▸ WORK REQUIRED
Reproduce the material below only from the line with "sur les itérations réalisées." to the line with "Проект выполнен на", both included, keeping each line exact and dropping the pictures.

▸ STUDY MATERIAL
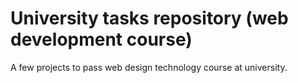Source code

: # University tasks repository (web development course)
A few projects to pass web design technology course at university.
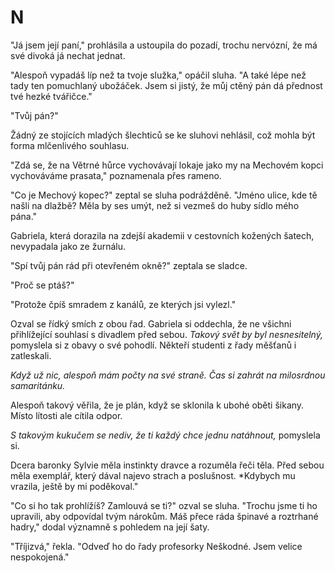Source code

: # N

"Já jsem její paní," prohlásila a ustoupila do pozadí, trochu nervózní, že má své divoká já nechat jednat.

"Alespoň vypadáš líp než ta tvoje služka," opáčil sluha. "A také lépe než tady ten pomuchlaný ubožáček. Jsem si jistý, že můj ctěný pán dá přednost tvé hezké tvářičce."

"Tvůj pán?"

Žádný ze stojících mladých šlechticů se ke sluhovi nehlásil, což mohla být forma mlčenlivého souhlasu.

"Zdá se, že na Větrné hůrce vychovávají lokaje jako my na Mechovém kopci vychováváme prasata," poznamenala přes rameno.

"Co je Mechový kopec?" zeptal se sluha podrážděně. "Jméno ulice, kde tě našli na dlažbě? Měla by ses umýt, než si vezmeš do huby sídlo mého pána."

Gabriela, která dorazila na zdejší akademii v cestovních kožených šatech, nevypadala jako ze žurnálu.

"Spí tvůj pán rád při otevřeném okně?" zeptala se sladce.

"Proč se ptáš?"

"Protože čpíš smradem z kanálů, ze kterých jsi vylezl."

Ozval se řídký smích z obou řad. Gabriela si oddechla, že ne všichni přihlížející souhlasí s divadlem před sebou. *Takový svět by byl nesnesitelný,* pomyslela si z obavy o své pohodlí. Někteří studenti z řady měšťanů i zatleskali.

*Když už nic, alespoň mám počty na své straně. Čas si zahrát na milosrdnou samaritánku.*

Alespoň takový věřila, že je plán, když se sklonila k ubohé oběti šikany. Místo lítosti ale cítila odpor.

*S takovým kukučem se nediv, že ti každý chce jednu natáhnout,* pomyslela si.

Dcera baronky Sylvie měla instinkty dravce a rozuměla řeči těla. Před sebou měla exemplář, který dával najevo strach a poslušnost. *Kdybych mu vrazila, ještě by mi poděkoval."

"Co si ho tak prohlížíš? Zamlouvá se ti?" ozval se sluha. "Trochu jsme ti ho upravili, aby odpovídal tvým nárokům. Máš přece ráda špinavé a roztrhané hadry," dodal významně s pohledem na její šaty.

"Tříjizvá," řekla. "Odveď ho do řady profesorky Neškodné. Jsem velice nespokojená."



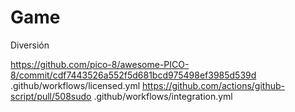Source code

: # Game
Diversión 

https://github.com/pico-8/awesome-PICO-8/commit/cdf7443526a552f5d681bcd975498ef3985d539d
.github/workflows/licensed.yml
https://github.com/actions/github-script/pull/508sudo
.github/workflows/integration.yml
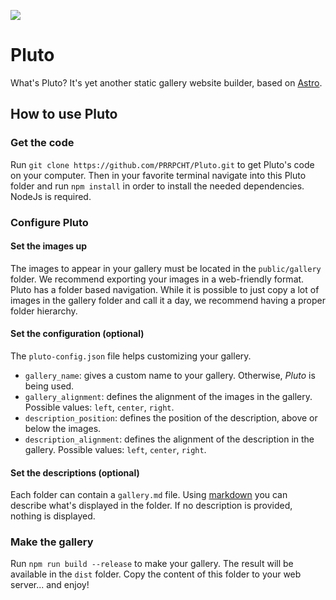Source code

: ![](assets/20251021_111530_pluto.webp)

# Pluto

What's Pluto? It's yet another static gallery website builder, based on [Astro](https://astro.build/).

## How to use Pluto

### Get the code

Run `git clone https://github.com/PRRPCHT/Pluto.git` to get Pluto's code on your computer. Then in your favorite terminal navigate into this Pluto folder and run `npm install` in order to install the needed dependencies. NodeJs is required.

### Configure Pluto

#### Set the images up

The images to appear in your gallery must be located in the `public/gallery` folder. We recommend exporting your images in a web-friendly format. Pluto has a folder based navigation. While it is possible to just copy a lot of images in the gallery folder and call it a day, we recommend having a proper folder hierarchy.

#### Set the configuration (optional)

The `pluto-config.json` file helps customizing your gallery.

- `gallery_name`: gives a custom name to your gallery. Otherwise, _Pluto_ is being used.
- `gallery_alignment`: defines the alignment of the images in the gallery. Possible values: `left`, `center`, `right`.
- `description_position`: defines the position of the description, above or below the images.
- `description_alignment`: defines the alignment of the description in the gallery. Possible values: `left`, `center`, `right`.

#### Set the descriptions (optional)

Each folder can contain a `gallery.md` file. Using [markdown](https://www.markdownguide.org/) you can describe what's displayed in the folder. If no description is provided, nothing is displayed.

### Make the gallery

Run `npm run build --release` to make your gallery. The result will be available in the `dist` folder. Copy the content of this folder to your web server... and enjoy!

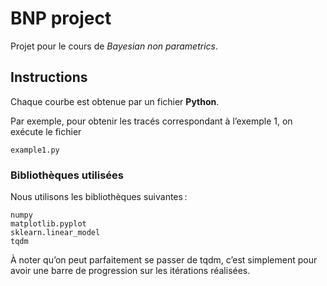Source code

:# BNP project
 Projet pour le cours de *Bayesian non parametrics*.

## Instructions
Chaque courbe est obtenue par un fichier **Python**.

Par exemple, pour obtenir les tracés correspondant à l’exemple 1, on exécute le fichier
    
    example1.py


### Bibliothèques utilisées
Nous utilisons les bibliothèques suivantes :
    
    numpy
    matplotlib.pyplot
    sklearn.linear_model
    tqdm

À noter qu’on peut parfaitement se passer de tqdm,
c’est simplement pour avoir une barre de progression
sur les itérations réalisées.
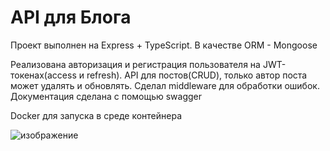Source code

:# API для Блога

Проект выполнен на Express + TypeScript. В качестве ORM - Mongoose

Реализована авторизация и регистрация пользователя на JWT-токенах(access и refresh). API для постов(CRUD), только автор поста может удалять и обновлять. Сделал 
middleware для обработки ошибок. Документация сделана с помощью swagger

Docker для запуска в среде контейнера

![изображение](https://github.com/andrew28092002/blog-express/assets/98597980/aec03a96-3f96-490b-95e8-625d78134df3)
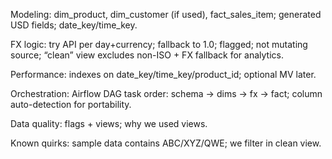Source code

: Modeling: dim_product, dim_customer (if used), fact_sales_item; generated USD fields; date_key/time_key.

FX logic: try API per day+currency; fallback to 1.0; flagged; not mutating source; “clean” view excludes non-ISO + FX fallback for analytics.

Performance: indexes on date_key/time_key/product_id; optional MV later.

Orchestration: Airflow DAG task order: schema → dims → fx → fact; column auto-detection for portability.

Data quality: flags + views; why we used views.

Known quirks: sample data contains ABC/XYZ/QWE; we filter in clean view.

▸ WRITTEN ANSWER
sur les itérations réalisées.
Source code

:# API для Блога

Проект выполнен на Express + TypeScript. В качестве ORM - Mongoose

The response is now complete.